What the task asks.
Whenever a line in the material below contains "strong", copy that line.

Source material.
+ + + +

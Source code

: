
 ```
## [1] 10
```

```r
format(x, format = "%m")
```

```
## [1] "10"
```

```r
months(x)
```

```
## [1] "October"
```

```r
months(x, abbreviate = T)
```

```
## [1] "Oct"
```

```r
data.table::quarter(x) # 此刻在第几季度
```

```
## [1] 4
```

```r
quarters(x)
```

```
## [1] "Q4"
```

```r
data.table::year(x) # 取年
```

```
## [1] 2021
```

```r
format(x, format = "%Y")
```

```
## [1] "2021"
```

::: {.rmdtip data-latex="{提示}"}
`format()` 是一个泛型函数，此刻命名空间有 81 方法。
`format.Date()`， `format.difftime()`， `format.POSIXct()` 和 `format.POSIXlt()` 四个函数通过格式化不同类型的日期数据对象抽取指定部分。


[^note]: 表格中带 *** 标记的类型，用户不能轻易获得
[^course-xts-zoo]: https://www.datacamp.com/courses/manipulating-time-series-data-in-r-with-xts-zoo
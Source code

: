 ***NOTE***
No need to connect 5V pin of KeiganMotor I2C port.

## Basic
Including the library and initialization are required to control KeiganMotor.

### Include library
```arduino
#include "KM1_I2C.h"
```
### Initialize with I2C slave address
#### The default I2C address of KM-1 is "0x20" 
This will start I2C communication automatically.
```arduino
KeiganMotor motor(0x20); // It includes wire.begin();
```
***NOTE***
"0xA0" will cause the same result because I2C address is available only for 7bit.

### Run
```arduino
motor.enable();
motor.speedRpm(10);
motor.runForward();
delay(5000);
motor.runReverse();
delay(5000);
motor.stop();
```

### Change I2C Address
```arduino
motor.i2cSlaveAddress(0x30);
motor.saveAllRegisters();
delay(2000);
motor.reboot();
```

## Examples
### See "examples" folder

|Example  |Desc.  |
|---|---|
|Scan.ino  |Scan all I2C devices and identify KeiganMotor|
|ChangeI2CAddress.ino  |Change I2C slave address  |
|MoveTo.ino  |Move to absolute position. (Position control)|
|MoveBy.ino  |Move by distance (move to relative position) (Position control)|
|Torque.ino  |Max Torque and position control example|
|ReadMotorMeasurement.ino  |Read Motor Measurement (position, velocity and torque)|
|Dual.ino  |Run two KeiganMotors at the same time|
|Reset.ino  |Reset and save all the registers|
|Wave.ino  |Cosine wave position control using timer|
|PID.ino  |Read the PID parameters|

+ + + +

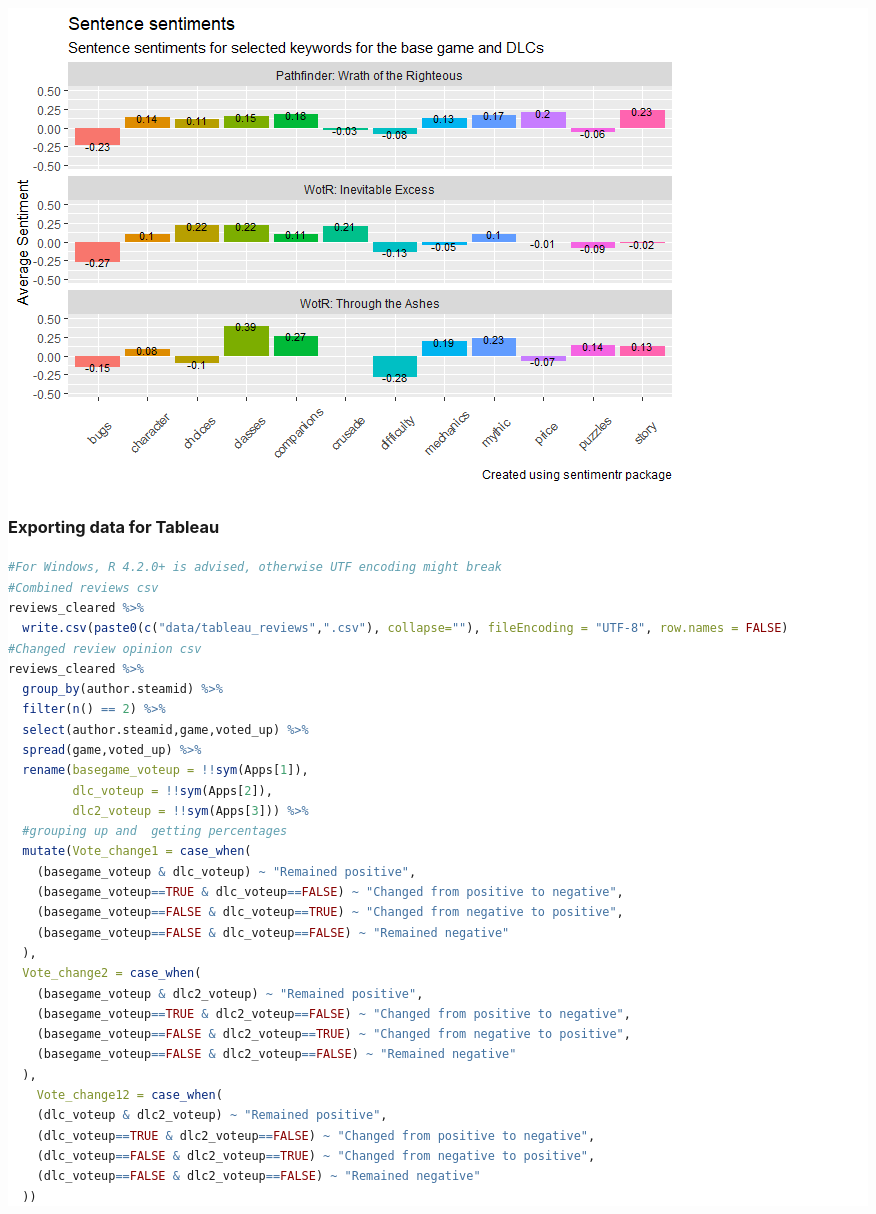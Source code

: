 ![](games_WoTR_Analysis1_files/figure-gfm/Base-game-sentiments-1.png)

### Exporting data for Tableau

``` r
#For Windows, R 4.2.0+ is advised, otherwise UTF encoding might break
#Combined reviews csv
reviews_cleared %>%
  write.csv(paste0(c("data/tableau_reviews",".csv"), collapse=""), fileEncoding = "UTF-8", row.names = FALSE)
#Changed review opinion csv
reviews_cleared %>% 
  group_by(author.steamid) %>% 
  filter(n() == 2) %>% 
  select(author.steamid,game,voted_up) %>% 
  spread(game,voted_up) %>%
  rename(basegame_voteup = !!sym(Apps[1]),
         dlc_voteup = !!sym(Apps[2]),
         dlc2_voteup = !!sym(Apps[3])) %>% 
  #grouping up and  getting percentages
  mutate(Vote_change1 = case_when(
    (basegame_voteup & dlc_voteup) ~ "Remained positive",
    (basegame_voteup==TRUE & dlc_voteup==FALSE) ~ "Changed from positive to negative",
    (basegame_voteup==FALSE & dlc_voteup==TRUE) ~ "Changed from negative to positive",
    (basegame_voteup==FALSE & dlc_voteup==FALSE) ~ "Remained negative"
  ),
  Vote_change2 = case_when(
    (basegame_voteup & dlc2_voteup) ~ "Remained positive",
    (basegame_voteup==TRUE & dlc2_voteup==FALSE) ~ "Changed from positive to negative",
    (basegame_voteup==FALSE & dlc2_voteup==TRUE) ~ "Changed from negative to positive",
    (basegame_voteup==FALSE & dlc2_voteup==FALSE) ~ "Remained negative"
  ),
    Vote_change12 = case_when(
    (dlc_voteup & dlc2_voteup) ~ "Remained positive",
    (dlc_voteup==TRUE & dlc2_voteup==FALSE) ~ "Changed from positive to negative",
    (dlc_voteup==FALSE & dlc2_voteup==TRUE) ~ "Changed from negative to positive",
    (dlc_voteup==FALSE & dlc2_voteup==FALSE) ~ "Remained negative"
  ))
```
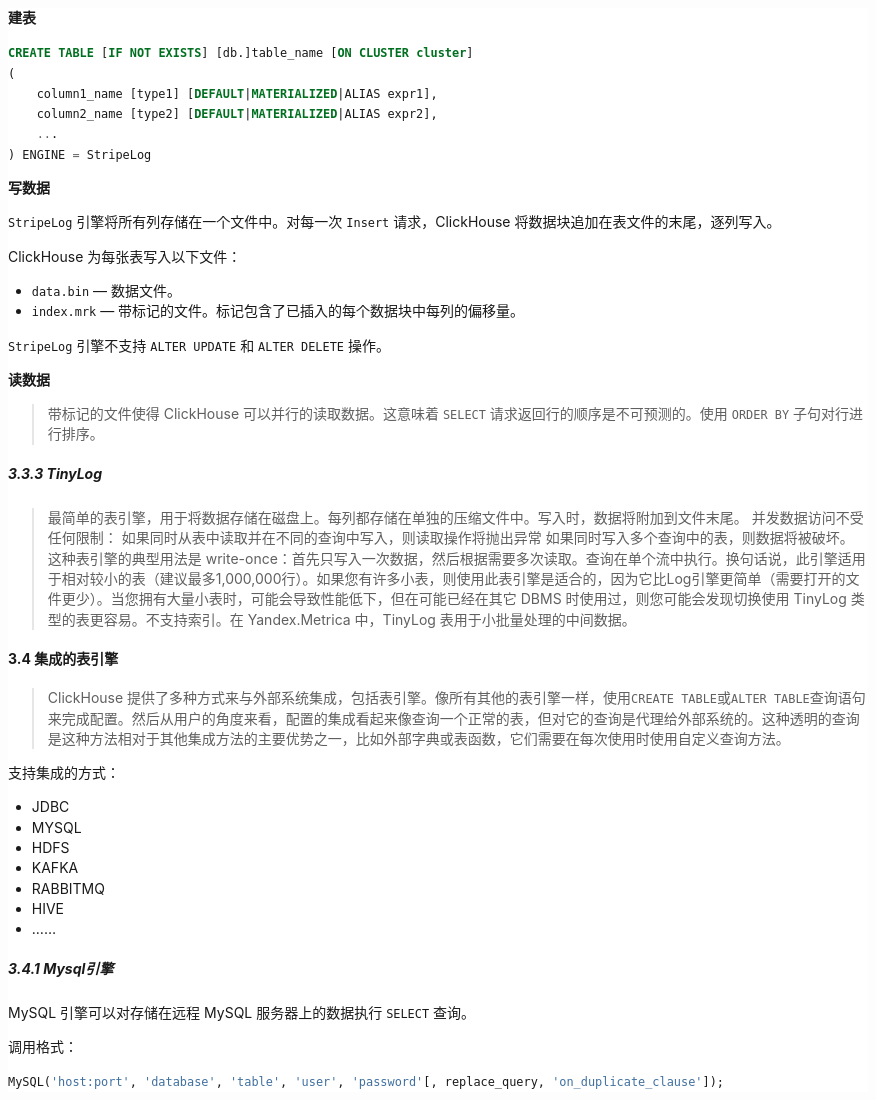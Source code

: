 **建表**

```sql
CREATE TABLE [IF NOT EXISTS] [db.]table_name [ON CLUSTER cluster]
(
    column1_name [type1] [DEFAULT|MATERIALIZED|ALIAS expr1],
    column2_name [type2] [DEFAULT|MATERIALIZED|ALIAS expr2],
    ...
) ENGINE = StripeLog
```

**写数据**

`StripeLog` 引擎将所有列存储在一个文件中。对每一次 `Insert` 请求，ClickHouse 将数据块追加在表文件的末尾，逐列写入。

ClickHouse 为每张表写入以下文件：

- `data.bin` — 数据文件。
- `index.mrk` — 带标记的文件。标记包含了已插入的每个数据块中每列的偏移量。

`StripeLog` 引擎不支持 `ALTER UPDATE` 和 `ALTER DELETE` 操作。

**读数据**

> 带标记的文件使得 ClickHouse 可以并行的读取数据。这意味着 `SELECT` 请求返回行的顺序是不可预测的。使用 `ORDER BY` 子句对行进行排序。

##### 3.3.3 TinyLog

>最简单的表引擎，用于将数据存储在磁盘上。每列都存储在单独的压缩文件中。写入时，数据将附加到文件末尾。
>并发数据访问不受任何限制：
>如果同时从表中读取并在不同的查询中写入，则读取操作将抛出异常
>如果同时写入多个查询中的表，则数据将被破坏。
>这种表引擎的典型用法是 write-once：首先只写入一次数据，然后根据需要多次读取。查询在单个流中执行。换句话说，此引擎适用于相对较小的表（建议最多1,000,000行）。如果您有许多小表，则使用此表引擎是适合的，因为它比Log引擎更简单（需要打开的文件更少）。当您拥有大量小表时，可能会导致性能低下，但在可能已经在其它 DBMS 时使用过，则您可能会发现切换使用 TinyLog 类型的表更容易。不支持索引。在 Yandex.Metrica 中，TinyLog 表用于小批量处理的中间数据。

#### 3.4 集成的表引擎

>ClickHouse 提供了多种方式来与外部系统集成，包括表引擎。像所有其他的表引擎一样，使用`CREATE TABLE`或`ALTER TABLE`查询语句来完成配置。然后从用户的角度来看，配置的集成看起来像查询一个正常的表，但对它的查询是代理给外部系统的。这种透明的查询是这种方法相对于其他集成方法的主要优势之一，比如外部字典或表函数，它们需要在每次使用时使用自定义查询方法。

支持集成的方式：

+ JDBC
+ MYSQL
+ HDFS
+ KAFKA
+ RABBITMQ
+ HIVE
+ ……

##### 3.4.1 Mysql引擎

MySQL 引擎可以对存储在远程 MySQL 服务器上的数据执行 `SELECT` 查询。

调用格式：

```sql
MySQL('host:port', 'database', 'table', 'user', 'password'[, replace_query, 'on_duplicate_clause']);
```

+ + + +

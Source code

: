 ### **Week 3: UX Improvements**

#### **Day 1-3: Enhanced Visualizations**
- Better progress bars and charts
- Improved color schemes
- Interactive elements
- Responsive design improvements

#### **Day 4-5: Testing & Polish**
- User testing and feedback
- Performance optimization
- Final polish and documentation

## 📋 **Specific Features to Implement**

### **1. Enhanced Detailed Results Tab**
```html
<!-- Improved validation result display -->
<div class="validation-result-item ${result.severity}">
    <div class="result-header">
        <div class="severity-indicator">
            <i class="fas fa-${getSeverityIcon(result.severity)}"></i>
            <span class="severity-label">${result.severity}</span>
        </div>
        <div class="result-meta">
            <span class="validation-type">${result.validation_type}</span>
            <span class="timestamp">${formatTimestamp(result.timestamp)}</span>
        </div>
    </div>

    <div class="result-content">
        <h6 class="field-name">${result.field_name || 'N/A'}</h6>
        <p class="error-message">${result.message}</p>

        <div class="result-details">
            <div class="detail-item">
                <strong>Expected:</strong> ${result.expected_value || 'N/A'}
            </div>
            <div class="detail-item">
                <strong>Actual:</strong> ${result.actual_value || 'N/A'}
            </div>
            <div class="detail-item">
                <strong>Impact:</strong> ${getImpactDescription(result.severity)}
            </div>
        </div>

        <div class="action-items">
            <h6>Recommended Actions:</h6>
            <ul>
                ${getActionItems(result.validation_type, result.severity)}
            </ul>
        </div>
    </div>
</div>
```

+ + + +

The answer.
                <strong>Expected:</strong> ${result.expected_value || 'N/A'}
                <strong>Actual:</strong> ${result.actual_value || 'N/A'}
                <strong>Impact:</strong> ${getImpactDescription(result.severity)}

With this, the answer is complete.